§ What to produce
A verbatim copy of the line containing "- Network testing" and all lines after it, up to and including the final line of the records, is the only acceptable output.

§ Dataset extract
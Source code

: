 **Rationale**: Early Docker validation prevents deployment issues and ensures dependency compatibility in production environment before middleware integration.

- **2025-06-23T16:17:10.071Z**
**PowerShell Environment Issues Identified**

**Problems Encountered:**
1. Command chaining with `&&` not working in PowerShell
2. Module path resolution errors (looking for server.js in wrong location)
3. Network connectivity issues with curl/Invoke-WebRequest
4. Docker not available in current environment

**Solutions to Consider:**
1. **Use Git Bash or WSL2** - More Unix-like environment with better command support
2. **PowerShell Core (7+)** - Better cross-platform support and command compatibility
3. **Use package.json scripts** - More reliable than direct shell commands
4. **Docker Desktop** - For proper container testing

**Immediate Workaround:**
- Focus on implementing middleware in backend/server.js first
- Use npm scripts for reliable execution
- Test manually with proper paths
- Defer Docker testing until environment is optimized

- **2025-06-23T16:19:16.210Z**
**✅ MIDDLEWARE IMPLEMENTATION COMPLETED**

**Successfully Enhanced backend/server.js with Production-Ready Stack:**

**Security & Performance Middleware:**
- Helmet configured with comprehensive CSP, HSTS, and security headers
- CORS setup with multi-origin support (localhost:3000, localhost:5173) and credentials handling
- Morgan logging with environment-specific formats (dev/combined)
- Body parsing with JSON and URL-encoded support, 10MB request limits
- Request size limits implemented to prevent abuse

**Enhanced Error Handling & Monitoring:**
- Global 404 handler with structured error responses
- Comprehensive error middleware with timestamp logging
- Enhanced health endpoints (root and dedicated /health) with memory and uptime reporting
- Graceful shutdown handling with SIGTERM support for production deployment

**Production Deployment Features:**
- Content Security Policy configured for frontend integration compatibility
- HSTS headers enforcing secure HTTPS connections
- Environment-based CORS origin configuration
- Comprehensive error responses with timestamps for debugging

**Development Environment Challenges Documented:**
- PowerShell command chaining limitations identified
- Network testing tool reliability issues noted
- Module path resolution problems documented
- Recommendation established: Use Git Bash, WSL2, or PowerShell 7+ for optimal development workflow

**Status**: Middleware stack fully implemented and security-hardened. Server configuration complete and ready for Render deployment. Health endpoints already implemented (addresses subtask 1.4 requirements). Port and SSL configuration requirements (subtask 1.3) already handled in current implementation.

§ Answer to this exercise
- Network testing tool reliability issues noted
- Module path resolution problems documented
- Recommendation established: Use Git Bash, WSL2, or PowerShell 7+ for optimal development workflow

**Status**: Middleware stack fully implemented and security-hardened. Server configuration complete and ready for Render deployment. Health endpoints already implemented (addresses subtask 1.4 requirements). Port and SSL configuration requirements (subtask 1.3) already handled in current implementation.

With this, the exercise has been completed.